Hacker-made Linux Cobalt Strike Beacon Used in Ongoing Attacks

An unofficial Cobalt Strike Beacon Linux version made by unknown threat actors from scratch has been spotted by security researchers while actively used in attacks targeting organizations worldwide.

Cobalt Strike is a legitimate penetration testing tool designed as an attack framework for red teams (groups of security professionals who act as attackers on their own org’s infrastructure to discover security gaps and vulnerabilities.)

Cobalt Strike is also used by threat actors (commonly dropped in ransomware attacks) for post-exploitation tasks after deploying so-called beacons, which provide persistent remote access to compromised devices. Using beacons, attackers can later access breached servers to harvest data or deploy further malware payloads.

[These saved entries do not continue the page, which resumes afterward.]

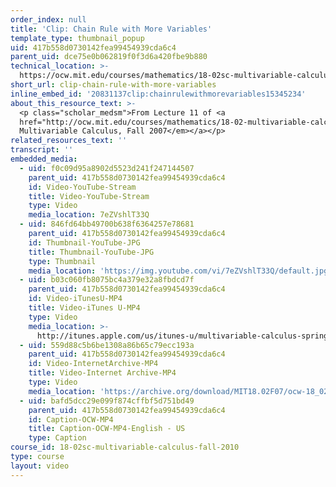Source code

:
 ```yaml
---
order_index: null
title: 'Clip: Chain Rule with More Variables'
template_type: thumbnail_popup
uid: 417b558d0730142fea99454939cda6c4
parent_uid: dce75e0b062819f0f3d6a420fbe9b880
technical_location: >-
  https://ocw.mit.edu/courses/mathematics/18-02sc-multivariable-calculus-fall-2010/2.-partial-derivatives/part-b-chain-rule-gradient-and-directional-derivatives/session-34-the-chain-rule-with-more-variables/clip-chain-rule-with-more-variables
short_url: clip-chain-rule-with-more-variables
inline_embed_id: '20831137clip:chainrulewithmorevariables15345234'
about_this_resource_text: >-
  <p class="scholar_medsm">From Lecture 11 of <a
  href="http://ocw.mit.edu/courses/mathematics/18-02-multivariable-calculus-fall-2007/video-lectures/"><em>18.02
  Multivariable Calculus, Fall 2007</em></a></p>
related_resources_text: ''
transcript: ''
embedded_media:
  - uid: f0c09d95a8902d5523d241f247144507
    parent_uid: 417b558d0730142fea99454939cda6c4
    id: Video-YouTube-Stream
    title: Video-YouTube-Stream
    type: Video
    media_location: 7eZVshlT33Q
  - uid: 846fd64bb49700b638f6364257e78681
    parent_uid: 417b558d0730142fea99454939cda6c4
    id: Thumbnail-YouTube-JPG
    title: Thumbnail-YouTube-JPG
    type: Thumbnail
    media_location: 'https://img.youtube.com/vi/7eZVshlT33Q/default.jpg'
  - uid: b03c060fb8075bc4a379e32a8fbdcd7f
    parent_uid: 417b558d0730142fea99454939cda6c4
    id: Video-iTunesU-MP4
    title: Video-iTunes U-MP4
    type: Video
    media_location: >-
      http://itunes.apple.com/us/itunes-u/multivariable-calculus-spring/id354869122
  - uid: 559d88c5b6be1308a86b65c79ecc193a
    parent_uid: 417b558d0730142fea99454939cda6c4
    id: Video-InternetArchive-MP4
    title: Video-Internet Archive-MP4
    type: Video
    media_location: 'https://archive.org/download/MIT18.02F07/ocw-18_02-f07-lec11_300k.mp4'
  - uid: bafd5dcc29e099f874cffbf5d751bd49
    parent_uid: 417b558d0730142fea99454939cda6c4
    id: Caption-OCW-MP4
    title: Caption-OCW-MP4-English - US
    type: Caption
course_id: 18-02sc-multivariable-calculus-fall-2010
type: course
layout: video
---
```

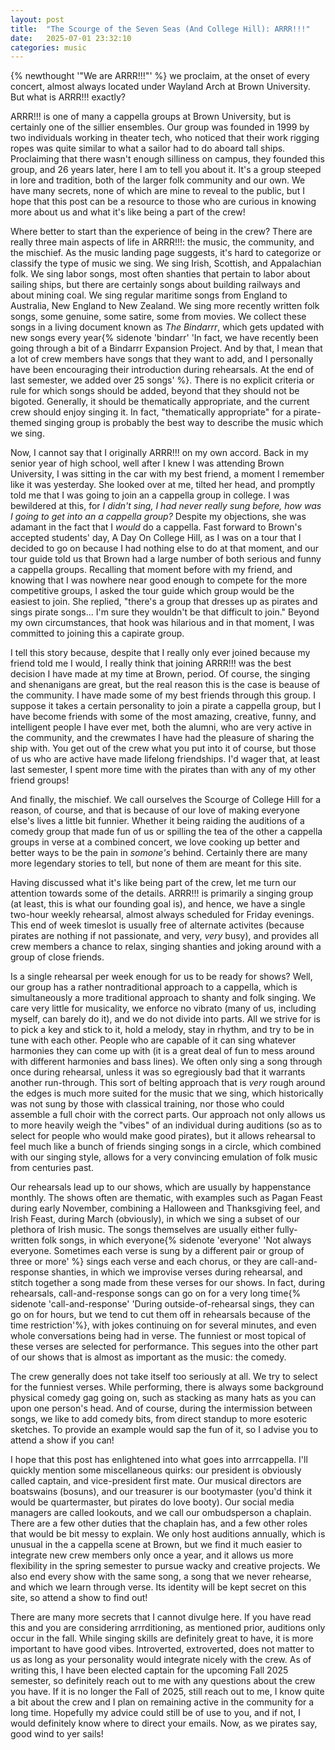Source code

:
 ```yaml
---
layout: post
title:  "The Scourge of the Seven Seas (And College Hill): ARRR!!!"
date:   2025-07-01 23:32:10
categories: music
---
```

{% newthought '"We are ARRR!!!"' %} we proclaim, at the onset of every concert, almost always located under Wayland Arch at Brown University. But what is ARRR!!! exactly?
<!--more-->
ARRR!!! is one of many a cappella groups at Brown University, but is certainly one of the sillier ensembles. Our group was founded in 1999 by two individuals working in theater tech, who noticed that their work rigging ropes was quite similar to what a sailor had to do aboard tall ships. Proclaiming that there wasn't enough silliness on campus, they founded this group, and 26 years later, here I am to tell you about it. It's a group steeped in lore and tradition, both of the larger folk community and our own. We have many secrets, none of which are mine to reveal to the public, but I hope that this post can be a resource to those who are curious in knowing more about us and what it's like being a part of the crew!

Where better to start than the experience of being in the crew? There are really three main aspects of life in ARRR!!!: the music, the community, and the mischief. As the music landing page suggests, it's hard to categorize or classify the type of music we sing. We sing Irish, Scottish, and Appalachian folk. We sing labor songs, most often shanties that pertain to labor about sailing ships, but there are certainly songs about building railways and about mining coal. We sing regular maritime songs from England to Australia, New England to New Zealand. We sing more recently written folk songs, some genuine, some satire, some from movies. We collect these songs in a living document known as *The Bindarrr*, which gets updated with new songs every year{% sidenote 'bindarr' 'In fact, we have recently been going through a bit of a Bindarrr Expansion Project. And by that, I mean that a lot of crew members have songs that they want to add, and I personally have been encouraging their introduction during rehearsals. At the end of last semester, we added over 25 songs' %}. There is no explicit criteria or rule for which songs should be added, beyond that they should not be bigoted. Generally, it should be thematically appropriate, and the current crew should enjoy singing it. In fact, "thematically appropriate" for a pirate-themed singing group is probably the best way to describe the music which we sing.

Now, I cannot say that I originally ARRR!!! on my own accord. Back in my senior year of high school, well after I knew I was attending Brown University, I was sitting in the car with my best friend, a moment I remember like it was yesterday. She looked over at me, tilted her head, and promptly told me that I was going to join an a cappella group in college. I was bewildered at this, for *I didn't sing, I had never really sung before, how was I going to get into an a cappella group?* Despite my objections, she was adamant in the fact that I *would* do a cappella. Fast forward to Brown's accepted students' day, A Day On College Hill, as I was on a tour that I decided to go on because I had nothing else to do at that moment, and our tour guide told us that Brown had a large number of both serious and funny a cappella groups. Recalling that moment before with my friend, and knowing that I was nowhere near good enough to compete for the more competitive groups, I asked the tour guide which group would be the easiest to join. She replied, "there's a group that dresses up as pirates and sings pirate songs... I'm sure they wouldn't be that difficult to join." Beyond my own circumstances, that hook was hilarious and in that moment, I was committed to joining this a capirate group.

I tell this story because, despite that I really only ever joined because my friend told me I would, I really think that joining ARRR!!! was the best decision I have made at my time at Brown, period. Of course, the singing and shenanigans are great, but the real reason this is the case is beause of the community. I have made some of my best friends through this group. I suppose it takes a certain personality to join a pirate a cappella group, but I have become friends with some of the most amazing, creative, funny, and intelligent people I have ever met, both the alumni, who are very active in the community, and the crewmates I have had the pleasure of sharing the ship with. You get out of the crew what you put into it of course, but those of us who are active have made lifelong friendships. I'd wager that, at least last semester, I spent more time with the pirates than with any of my other friend groups!

And finally, the mischief. We call ourselves the Scourge of College Hill for a reason, of course, and that is because of our love of making everyone else's lives a little bit funnier. Whether it being raiding the auditions of a comedy group that made fun of us or spilling the tea of the other a cappella groups in verse at a combined concert, we love cooking up better and better ways to be the pain in *somone's* behind. Certainly there are many more legendary stories to tell, but none of them are meant for this site.

Having discussed what it's like being part of the crew, let me turn our attention towards some of the details. ARRR!!! is primarily a singing group (at least, this is what our founding goal is), and hence, we have a single two-hour weekly rehearsal, almost always scheduled for Friday evenings. This end of week timeslot is usually free of alternate activites (because pirates are nothing if not passionate, and very, *very* busy), and provides all crew members a chance to relax, singing shanties and joking around with a group of close friends. 

Is a single rehearsal per week enough for us to be ready for shows? Well, our group has a rather nontraditional approach to a cappella, which is simultaneously a more traditional approach to shanty and folk singing. We care very little for musicality, we enforce no vibrato (many of us, including myself, can barely do it), and we do not divide into parts. All we strive for is to pick a key and stick to it, hold a melody, stay in rhythm, and try to be in tune with each other. People who are capable of it can sing whatever harmonies they can come up with (it is a great deal of fun to mess around with different harmonies and bass lines). We often only sing a song through once during rehearsal, unless it was so egregiously bad that it warrants another run-through. This sort of belting approach that is *very* rough around the edges is much more suited for the music that we sing, which historically was not sung by those with classical training, nor those who could assemble a full choir with the correct parts. Our approach not only allows us to more heavily weigh the "vibes" of an individual during auditions (so as to select for people who would make good pirates), but it allows rehearsal to feel much like a bunch of friends singing songs in a circle, which combined with our singing style, allows for a very convincing emulation of folk music from centuries past.

Our rehearsals lead up to our shows, which are usually by happenstance monthly. The shows often are thematic, with examples such as Pagan Feast during early November, combining a Halloween and Thanksgiving feel, and Irish Feast, during March (obviously), in which we sing a subset of our plethora of Irish music. The songs themselves are usually either fully-written folk songs, in which everyone{% sidenote 'everyone' 'Not always everyone. Sometimes each verse is sung by a different pair or group of three or more' %} sings each verse and each chorus, or they are call-and-response shanties, in which we improvise verses during rehearsal, and stitch together a song made from these verses for our shows. In fact, during rehearsals, call-and-response songs can go on for a very long time{% sidenote 'call-and-response' 'During outside-of-rehearsal sings, they can go on for hours, but we tend to cut them off in rehearsals because of the time restriction'%}, with jokes continuing on for several minutes, and even whole conversations being had in verse. The funniest or most topical of these verses are selected for performance. This segues into the other part of our shows that is almost as important as the music: the comedy.

The crew generally does not take itself too seriously at all. We try to select for the funniest verses. While performing, there is always some background physical comedy gag going on, such as stacking as many hats as you can upon one person's head. And of course, during the intermission between songs, we like to add comedy bits, from direct standup to more esoteric sketches. To provide an example would sap the fun of it, so I advise you to attend a show if you can!

I hope that this post has enlightened into what goes into arrrcappella. I'll quickly mention some miscellaneous quirks: our president is obviously called captain, and vice-president first mate. Our musical directors are boatswains (bosuns), and our treasurer is our bootymaster (you'd think it would be quartermaster, but pirates do love booty). Our social media managers are called lookouts, and we call our ombudsperson a chaplain. There are a few other duties that the chaplain has, and a few other roles that would be bit messy to explain. We only host auditions annually, which is unusual in the a cappella scene at Brown, but we find it much easier to integrate new crew members only once a year, and it allows us more flexibility in the spring semester to pursue wacky and creative projects. We also end every show with the same song, a song that we never rehearse, and which we learn through verse. Its identity will be kept secret on this site, so attend a show to find out!

There are many more secrets that I cannot divulge here. If you have read this and you are considering arrrditioning, as mentioned prior, auditions only occur in the fall. While singing skills are definitely great to have, it is more important to have good vibes. Introverted, extroverted, does not matter to us as long as your personality would integrate nicely with the crew. As of writing this, I have been elected captain for the upcoming Fall 2025 semester, so definitely reach out to me with any questions about the crew you have. If it is no longer the Fall of 2025, still reach out to me, I know quite a bit about the crew and I plan on remaining active in the community for a long time. Hopefully my advice could still be of use to you, and if not, I would definitely know where to direct your emails. Now, as we pirates say, good wind to yer sails!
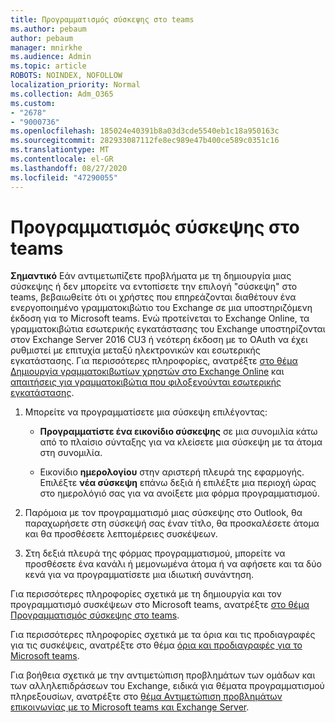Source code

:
 ```yaml
---
title: Προγραμματισμός σύσκεψης στο teams
ms.author: pebaum
author: pebaum
manager: mnirkhe
ms.audience: Admin
ms.topic: article
ROBOTS: NOINDEX, NOFOLLOW
localization_priority: Normal
ms.collection: Adm_O365
ms.custom:
- "2678"
- "9000736"
ms.openlocfilehash: 185024e40391b8a03d3cde5540eb1c18a950163c
ms.sourcegitcommit: 282933087112fe8ec989e47b400ce589c0351c16
ms.translationtype: MT
ms.contentlocale: el-GR
ms.lasthandoff: 08/27/2020
ms.locfileid: "47290055"
---
```

# <a name="schedule-a-meeting-in-teams"></a>Προγραμματισμός σύσκεψης στο teams

**Σημαντικό** Εάν αντιμετωπίζετε προβλήματα με τη δημιουργία μιας σύσκεψης ή δεν μπορείτε να εντοπίσετε την επιλογή "σύσκεψη" στο teams, βεβαιωθείτε ότι οι χρήστες που επηρεάζονται διαθέτουν ένα ενεργοποιημένο γραμματοκιβώτιο του Exchange σε μια υποστηριζόμενη έκδοση για το Microsoft teams. Ενώ προτείνεται το Exchange Online, τα γραμματοκιβώτια εσωτερικής εγκατάστασης του Exchange υποστηρίζονται στον Exchange Server 2016 CU3 ή νεότερη έκδοση με το OAuth να έχει ρυθμιστεί με επιτυχία μεταξύ ηλεκτρονικών και εσωτερικής εγκατάστασης. Για περισσότερες πληροφορίες, ανατρέξτε [στο θέμα Δημιουργία γραμματοκιβωτίων χρηστών στο Exchange Online](https://docs.microsoft.com/exchange/recipients-in-exchange-online/create-user-mailboxes) και [απαιτήσεις για γραμματοκιβώτια που φιλοξενούνται εσωτερικής εγκατάστασης](https://docs.microsoft.com/microsoftteams/exchange-teams-interact#requirements-for-mailboxes-hosted-on-premises). 

1. Μπορείτε να προγραμματίσετε μια σύσκεψη επιλέγοντας:

    - **Προγραμματίστε ένα εικονίδιο σύσκεψης** σε μια συνομιλία κάτω από το πλαίσιο σύνταξης για να κλείσετε μια σύσκεψη με τα άτομα στη συνομιλία.

    - Εικονίδιο **ημερολογίου** στην αριστερή πλευρά της εφαρμογής. Επιλέξτε **νέα σύσκεψη** επάνω δεξιά ή επιλέξτε μια περιοχή ώρας στο ημερολόγιό σας για να ανοίξετε μια φόρμα προγραμματισμού.

2. Παρόμοια με τον προγραμματισμό μιας σύσκεψης στο Outlook, θα παραχωρήσετε στη σύσκεψή σας έναν τίτλο, θα προσκαλέσετε άτομα και θα προσθέσετε λεπτομέρειες συσκέψεων.

3. Στη δεξιά πλευρά της φόρμας προγραμματισμού, μπορείτε να προσθέσετε ένα κανάλι ή μεμονωμένα άτομα ή να αφήσετε και τα δύο κενά για να προγραμματίσετε μια ιδιωτική συνάντηση.

Για περισσότερες πληροφορίες σχετικά με τη δημιουργία και τον προγραμματισμό συσκέψεων στο Microsoft teams, ανατρέξτε [στο θέμα Προγραμματισμός σύσκεψης στο teams](https://support.office.com/article/Schedule-a-meeting-in-Teams-943507a9-8583-4c58-b5d2-8ec8265e04e5).

Για περισσότερες πληροφορίες σχετικά με τα όρια και τις προδιαγραφές για τις συσκέψεις, ανατρέξτε στο θέμα [όρια και προδιαγραφές για το Microsoft teams](https://docs.microsoft.com/microsoftteams/limits-specifications-teams#meetings-and-calls).

Για βοήθεια σχετικά με την αντιμετώπιση προβλημάτων των ομάδων και των αλληλεπιδράσεων του Exchange, ειδικά για θέματα προγραμματισμού πληρεξουσίων, ανατρέξτε στο [θέμα Αντιμετώπιση προβλημάτων επικοινωνίας με το Microsoft teams και Exchange Server](https://docs.microsoft.com/microsoftteams/troubleshoot/known-issues/teams-exchange-interaction-issue).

Over time, cracked copies of Cobalt Strike have been obtained and shared by threat actors, becoming one of the most common tools used in cyberattacks leading to data theft and ransomware. However, Cobalt Strike has always had a weakness — it only supports Windows devices and does not include Linux beacons.

In a new report by security firm Intezer, researchers explain how threat actors have taken it upon themselves to create their Linux beacons compatible with Cobalt Strike. Using these beacons, threat actors can now gain persistence and remote command execution on both Windows and Linux machines.

Fully undetected in VirusTotal

Intezer researchers, who first spotted the beacon re-implementation in August and dubbed it Vermilion Strike, said that the Cobalt Strike ELF binary [VirusTotal] they discovered is currently fully undetected by anti-malware solutions.

Vermilion Strike comes with the same configuration format as the official Windows beacon and can speak with all Cobalt Strike servers, but doesn’t use any of Cobalt Strike’s code.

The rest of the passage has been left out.